AIM OF THE TASK
Your answer must be an exact copy of the entries below, with every picture removed.

[Records contained in a dataset]
┄┄┄┄┄┄┄┄┄┄
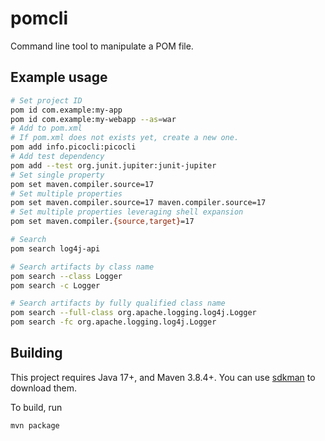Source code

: # pomcli

Command line tool to manipulate a POM file.

## Example usage

```bash
# Set project ID
pom id com.example:my-app
pom id com.example:my-webapp --as=war
# Add to pom.xml
# If pom.xml does not exists yet, create a new one.
pom add info.picocli:picocli
# Add test dependency
pom add --test org.junit.jupiter:junit-jupiter
# Set single property
pom set maven.compiler.source=17
# Set multiple properties
pom set maven.compiler.source=17 maven.compiler.source=17
# Set multiple properties leveraging shell expansion
pom set maven.compiler.{source,target}=17

# Search
pom search log4j-api

# Search artifacts by class name
pom search --class Logger
pom search -c Logger

# Search artifacts by fully qualified class name
pom search --full-class org.apache.logging.log4j.Logger
pom search -fc org.apache.logging.log4j.Logger
```

## Building 

This project requires Java 17+, and Maven 3.8.4+.
You can use [sdkman](https://sdkman.io/) to download them.

To build, run
```
mvn package
```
┄┄┄┄┄┄┄┄┄┄
PROBLEM SOLUTION
Source code

: # pomcli

Command line tool to manipulate a POM file.

## Example usage

```bash
# Set project ID
pom id com.example:my-app
pom id com.example:my-webapp --as=war
# Add to pom.xml
# If pom.xml does not exists yet, create a new one.
pom add info.picocli:picocli
# Add test dependency
pom add --test org.junit.jupiter:junit-jupiter
# Set single property
pom set maven.compiler.source=17
# Set multiple properties
pom set maven.compiler.source=17 maven.compiler.source=17
# Set multiple properties leveraging shell expansion
pom set maven.compiler.{source,target}=17

# Search
pom search log4j-api

# Search artifacts by class name
pom search --class Logger
pom search -c Logger

# Search artifacts by fully qualified class name
pom search --full-class org.apache.logging.log4j.Logger
pom search -fc org.apache.logging.log4j.Logger
```

## Building 

This project requires Java 17+, and Maven 3.8.4+.
You can use [sdkman](https://sdkman.io/) to download them.

To build, run
```
mvn package
```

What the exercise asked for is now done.